PROBLEM DESCRIPTION — Because the entries hold pictures, reproduce only their words, exactly as written.

DATA TO EXAMINE —
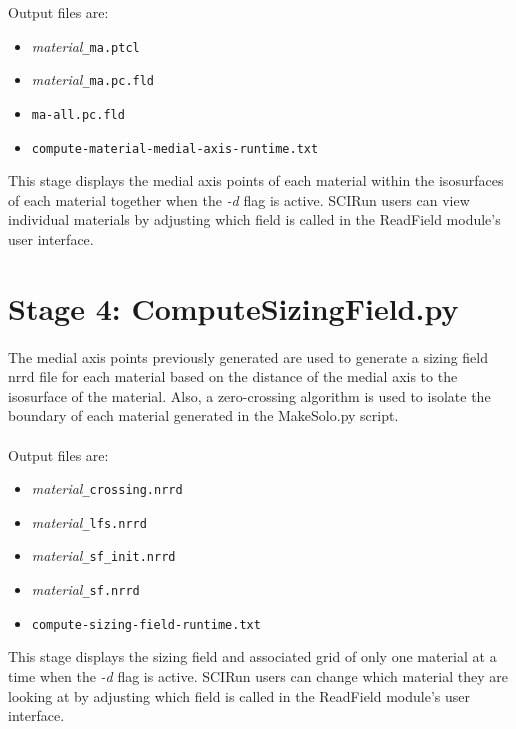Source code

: \documentclass[fleqn,12pt,openany]{book}
\begin{document}
Output files are:
\begin{itemize}

\item{\emph{material}\verb+_ma.ptcl+}
\item{\emph{material}\verb+_ma.pc.fld+}
\item{\verb+ma-all.pc.fld+}
\item{\verb+compute-material-medial-axis-runtime.txt+}

\end{itemize}

This stage displays the medial axis points of each material within the 
isosurfaces of each material together when the \emph{-d} flag is active.  
SCIRun users can view individual materials by adjusting which field is 
called in the ReadField module's user interface.

\section{Stage 4: ComputeSizingField.py}

\paragraph{}
The medial axis points previously generated are used to generate a sizing field 
nrrd file for each material based on the distance of the medial axis to the 
isosurface of the material.  Also, a zero-crossing algorithm is used to isolate 
the boundary of each material generated in the MakeSolo.py script. \\ \\

Output files are:
\begin{itemize}

\item{\emph{material}\verb+_crossing.nrrd+}    
\item{\emph{material}\verb+_lfs.nrrd+}
\item{\emph{material}\verb+_sf_init.nrrd+}
\item{\emph{material}\verb+_sf.nrrd+}
\item{\verb+compute-sizing-field-runtime.txt+}

\end{itemize}

This stage displays the sizing field and associated grid of only one material 
at a time when the \emph{-d} flag is active.  SCIRun users can change which 
material they are looking at by adjusting which field is called in the 
ReadField module's user interface.
\end{document}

ANSWER FOR THIS EXERCISE —
Source code

: \documentclass[fleqn,12pt,openany]{book}
\begin{document}
Output files are:
\begin{itemize}

\item{\emph{material}\verb+_ma.ptcl+}
\item{\emph{material}\verb+_ma.pc.fld+}
\item{\verb+ma-all.pc.fld+}
\item{\verb+compute-material-medial-axis-runtime.txt+}

\end{itemize}

This stage displays the medial axis points of each material within the 
isosurfaces of each material together when the \emph{-d} flag is active.  
SCIRun users can view individual materials by adjusting which field is 
called in the ReadField module's user interface.

\section{Stage 4: ComputeSizingField.py}

\paragraph{}
The medial axis points previously generated are used to generate a sizing field 
nrrd file for each material based on the distance of the medial axis to the 
isosurface of the material.  Also, a zero-crossing algorithm is used to isolate 
the boundary of each material generated in the MakeSolo.py script. \\ \\

Output files are:
\begin{itemize}

\item{\emph{material}\verb+_crossing.nrrd+}    
\item{\emph{material}\verb+_lfs.nrrd+}
\item{\emph{material}\verb+_sf_init.nrrd+}
\item{\emph{material}\verb+_sf.nrrd+}
\item{\verb+compute-sizing-field-runtime.txt+}

\end{itemize}

This stage displays the sizing field and associated grid of only one material 
at a time when the \emph{-d} flag is active.  SCIRun users can change which 
material they are looking at by adjusting which field is called in the 
ReadField module's user interface.
\end{document}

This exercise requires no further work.